§ MATERIAL SHOWN
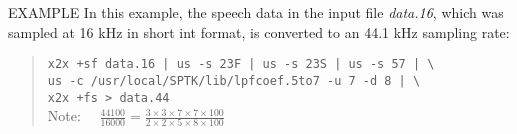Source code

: \begin{qsection}{EXAMPLE}
In this example, the speech data in the input file {\em data.16},
which was sampled at 16 kHz in short int format, is converted to
an 44.1 kHz sampling rate:
\begin{quote}
\verb!x2x +sf data.16 | us -s 23F | us -s 23S | us -s 57 | \! \\
\verb!us -c /usr/local/SPTK/lib/lpfcoef.5to7 -u 7 -d 8 | \! \\
\verb!x2x +fs > data.44! \\ [5mm]
Note:~~
$\displaystyle\frac{44100}{16000} = 
	\frac{3\times3\times7\times7\times100}{2\times2\times5\times8\times100}$
\end{quote}
\end{qsection}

§ WORK TO BE COMPLETED
A faithful copy of all the data above is required, printed exactly and with no pictures.

§ SOLUTION TO THIS EXERCISE
Source code

: \begin{qsection}{EXAMPLE}
In this example, the speech data in the input file {\em data.16},
which was sampled at 16 kHz in short int format, is converted to
an 44.1 kHz sampling rate:
\begin{quote}
\verb!x2x +sf data.16 | us -s 23F | us -s 23S | us -s 57 | \! \\
\verb!us -c /usr/local/SPTK/lib/lpfcoef.5to7 -u 7 -d 8 | \! \\
\verb!x2x +fs > data.44! \\ [5mm]
Note:~~
$\displaystyle\frac{44100}{16000} = 
	\frac{3\times3\times7\times7\times100}{2\times2\times5\times8\times100}$
\end{quote}
\end{qsection}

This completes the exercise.